The billionaire has also become, according to progressives, one of the symbols of economic inequalities between the wealthy who continue to get richer and the poorest who continue to get poorer.
It is in this context that a narrative often returns about him. This narrative argues that Musk is not a self-made man. He would have benefited from the wealth of his family to start in life. His family would have owned an emerald mine in Africa. Musk has already repeated that this narrative is false, but it keeps coming back to the point of annoying the Techno King, as he’s known at Tesla. He has thus just taken an unprecedented decision in the hope of silencing this rumor forever.
Musk is offering a $1 million award to anyone who can prove his family owned an emerald mine. The money will be paid in Dogecoin (DOGE), the cryptocurrency of which Musk is one of the evangelists and influencers.
“Elon Musk never owned an emerald mine,” a Twitter account tweeted at Musk on April 12. The billionaire regularly interacts with the account. “An open offer of 69.420 Doge to all the media outlets who are publishing false information. Send me a proof of its existence & take your doge,” the account added.
Musk was quick to respond, announcing his own award.
“I will pay a million Dogecoin for proof of this mine’s existence!” the billionaire offered.
While Musk acknowledges having had a good start, he rejects the idea of having had a privileged life or having used family money to become a billionaire.
The rumor about Musk growing up amid affluence and opulence was spread by his estranged father, Errol, during two interviews with Business Insider South Africa in February 2018.
The Father
In these interviews, Errol asserts without evidence that he once held a half share in an emerald mine in Zambia. He tells an unverified anecdote that at age 16 Elon Musk and his brother, Kimbal, sold two emeralds from the mine to Tiffany & Co. on Fifth Avenue in New York for $2,000.
“We were very wealthy,” Errol told Business Insider. “We had so much money at times we couldn’t even close our safe.”
But in 2020, Errol seemed to regret his remarks of 2018 and said in a Facebook post that Elon did not owe him his success. Rather, he said that Elon did it all on his own.

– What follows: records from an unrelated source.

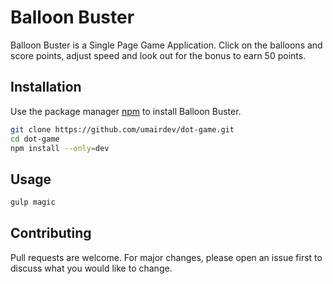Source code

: # Balloon Buster

Balloon Buster is a Single Page Game Application. 
Click on the balloons and score points, adjust speed and look out for the bonus to earn 50 points.

## Installation

Use the package manager [npm](https://www.npmjs.com/package/npm) to install Balloon Buster.

```bash
git clone https://github.com/umairdev/dot-game.git
cd dot-game
npm install --only=dev
```

## Usage

```python
gulp magic
```

## Contributing
Pull requests are welcome. For major changes, please open an issue first to discuss what you would like to change.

“My very limited involvement in a business transaction in Zambia in the 1980’s had nothing to do with South Africa and that business can hardly be deemed to be have been inappropriate. Neither was it beneficial to Elon’s success in the USA, starting in about 1999,” he wrote.
“Errol ran out of money in the 90’s. My brother & I financially supported him & his extended family in South Africa since then on condition that he not do bad things. Unfortunately, he did do bad things :(,” Elon Musk said on Sept.21.
View the original article to see embedded media.
After graduating high school at 17, Musk left South Africa for Canada to avoid supporting apartheid through compulsory military service and also to try to seize economic opportunities in the U.S.
He attended Queen’s University in Kingston, Ontario, and in 1992 transferred to the University of Pennsylvania, where he earned a bachelor’s degree in physics and economics in 1995.
At 24, he entered a Stanford Ph.D. program in physics but left after just two days because he believed the internet had much more potential to change society than work in physics did.
Before SpaceX in 2002 and Tesla in 2003, Musk founded Zip2 in 1995, a company that provided maps and business directories to online newspapers. In 1999, Zip2 was acquired by computer maker Compaq (HPQ) – Get Free Report for $307 million.